Instruction for the entries that follow: retype exactly the lines from the line with "- Meant to be" to the line with "note on why this is important.", both included, and omit all others.
*** DATA EXCERPTS
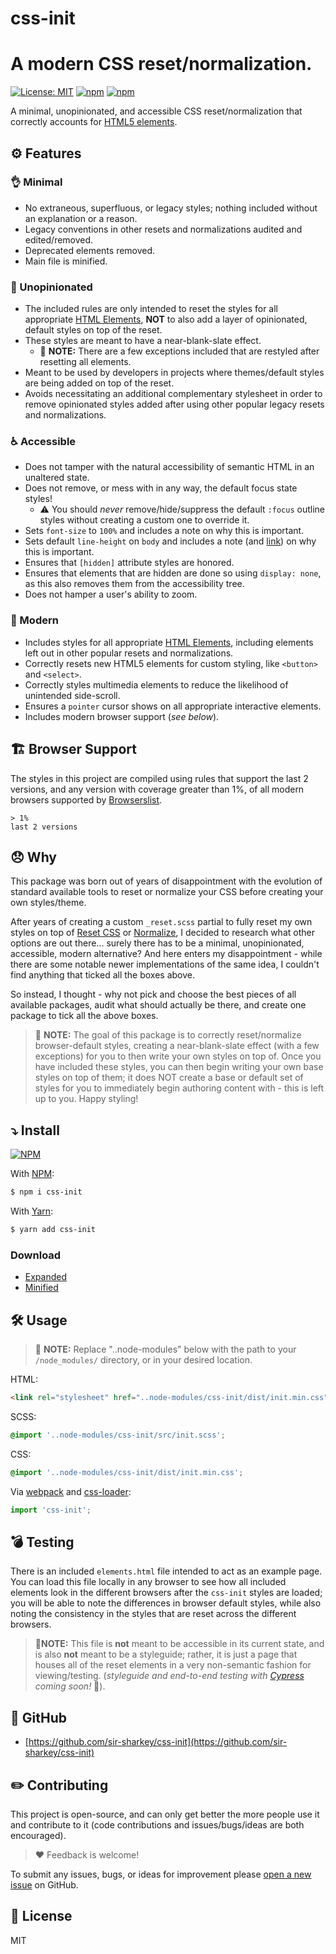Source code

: # css-init

# A modern CSS reset/normalization.

[![License: MIT](https://img.shields.io/badge/License-MIT-blueviolet.svg)](https://opensource.org/licenses/MIT)
[![npm](https://img.shields.io/npm/v/css-init)](https://www.npmjs.com/package/css-init)
[![npm](https://img.shields.io/npm/dw/css-init)](https://www.npmjs.com/package/css-init)

A minimal, unopinionated, and accessible CSS reset/normalization that correctly accounts for [HTML5 elements](https://developer.mozilla.org/en-US/docs/Web/HTML/Element).

## ⚙️ Features

### 👌 Minimal

- No extraneous, superfluous, or legacy styles; nothing included without an explanation or a reason.
- Legacy conventions in other resets and normalizations audited and edited/removed.
- Deprecated elements removed.
- Main file is minified.

### 🤫 Unopinionated

- The included rules are only intended to reset the styles for all appropriate [HTML Elements](https://developer.mozilla.org/en-US/docs/Web/HTML/Element), **NOT** to also add a layer of opinionated, default styles on top of the reset.
- These styles are meant to have a near-blank-slate effect.
  - 📝 **NOTE:** There are a few exceptions included that are restyled after resetting all elements.
- Meant to be used by developers in projects where themes/default styles are being added on top of the reset.
- Avoids necessitating an additional complementary stylesheet in order to remove opinionated styles added after using other popular legacy resets and normalizations.

### ♿️ Accessible

- Does not tamper with the natural accessibility of semantic HTML in an unaltered state.
- Does not remove, or mess with in any way, the default focus state styles!
  - ⚠️ You should _never_ remove/hide/suppress the default `:focus` outline styles without creating a custom one to override it.
- Sets `font-size` to `100%` and includes a note on why this is important.
- Sets default `line-height` on `body` and includes a note (and [link](https://developer.mozilla.org/en-US/docs/Web/CSS/line-height#accessibility_concerns)) on why this is important.
- Ensures that `[hidden]` attribute styles are honored.
- Ensures that elements that are hidden are done so using `display: none`, as this also removes them from the accessibility tree.
- Does not hamper a user's ability to zoom.

### 📱 Modern

- Includes styles for all appropriate [HTML Elements](https://developer.mozilla.org/en-US/docs/Web/HTML/Element), including elements left out in other popular resets and normalizations.
- Correctly resets new HTML5 elements for custom styling, like `<button>` and `<select>`.
- Correctly styles multimedia elements to reduce the likelihood of unintended side-scroll.
- Ensures a `pointer` cursor shows on all appropriate interactive elements.
- Includes modern browser support (_see below_).

## 🏗 Browser Support

The styles in this project are compiled using rules that support the last 2 versions, and any version with coverage greater than 1%, of all modern browsers supported by [Browserslist](https://github.com/browserslist/browserslist).

```text
> 1%
last 2 versions
```

## 😞 Why

This package was born out of years of disappointment with the evolution of standard available tools to reset or normalize your CSS before creating your own styles/theme.

After years of creating a custom `_reset.scss` partial to fully reset my own styles on top of [Reset CSS](https://meyerweb.com/eric/tools/css/reset/) or [Normalize](https://necolas.github.io/normalize.css/), I decided to research what other options are out there... surely there has to be a minimal, unopinionated, accessible, modern alternative? And here enters my disappointment - while there are some notable newer implementations of the same idea, I couldn't find anything that ticked all the boxes above.

So instead, I thought - why not pick and choose the best pieces of all available packages, audit what should actually be there, and create one package to tick all the above boxes.

> 📝 **NOTE:** The goal of this package is to correctly reset/normalize browser-default styles, creating a near-blank-slate effect (with a few exceptions) for you to then write your own styles on top of. Once you have included these styles, you can then begin writing your own base styles on top of them; it does NOT create a base or default set of styles for you to immediately begin authoring content with - this is left up to you. Happy styling!

## ⤵️ Install

[![NPM](https://nodei.co/npm/css-init.png?compact=true)](https://nodei.co/npm/css-init/)

With [NPM](http://npmjs.com):

```sh
$ npm i css-init
```

With [Yarn](https://yarnpkg.com):

```sh
$ yarn add css-init
```

### Download

- [Expanded](https://github.com/sir-sharkey/css-init/blob/main/dist/init.css)
- [Minified](https://github.com/sir-sharkey/css-init/blob/main/dist/init.min.css)

## 🛠 Usage

> 📝 **NOTE:** Replace "..node-modules" below with the path to your `/node_modules/` directory, or in your desired location.

HTML:

```html
<link rel="stylesheet" href="..node-modules/css-init/dist/init.min.css">
```

SCSS:

```scss
@import '..node-modules/css-init/src/init.scss';
```

CSS:

```css
@import '..node-modules/css-init/dist/init.min.css';
```

Via [webpack](https://webpack.js.org/) and [css-loader](https://github.com/webpack-contrib/css-loader):

```js
import 'css-init';
```

## 💣 Testing

There is an included `elements.html` file intended to act as an example page. You can load this file locally in any browser to see how all included elements look in the different browsers after the `css-init` styles are loaded; you will be able to note the differences in browser default styles, while also noting the consistency in the styles that are reset across the different browsers.

> **🚨NOTE:** This file is **not** meant to be accessible in its current state, and is also **not** meant to be a styleguide; rather, it is just a page that houses all of the reset elements in a very non-semantic fashion for viewing/testing. (_styleguide and end-to-end testing with [Cypress](https://www.cypress.io/) coming soon!_ 🙌).

## 👥 GitHub

- [https://github.com/sir-sharkey/css-init](https://github.com/sir-sharkey/css-init)

## ✏️ Contributing

This project is open-source, and can only get better the more people use it and contribute to it (code contributions and issues/bugs/ideas are both encouraged).

> ❤️ Feedback is welcome!

To submit any issues, bugs, or ideas for improvement please [open a new issue](https://github.com/sir-sharkey/css-init/issues/new) on GitHub.

## 📄 License

MIT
******
● **EXERCISE OUTPUT**:
- Meant to be used by developers in projects where themes/default styles are being added on top of the reset.
- Avoids necessitating an additional complementary stylesheet in order to remove opinionated styles added after using other popular legacy resets and normalizations.

### ♿️ Accessible

- Does not tamper with the natural accessibility of semantic HTML in an unaltered state.
- Does not remove, or mess with in any way, the default focus state styles!
  - ⚠️ You should _never_ remove/hide/suppress the default `:focus` outline styles without creating a custom one to override it.
- Sets `font-size` to `100%` and includes a note on why this is important.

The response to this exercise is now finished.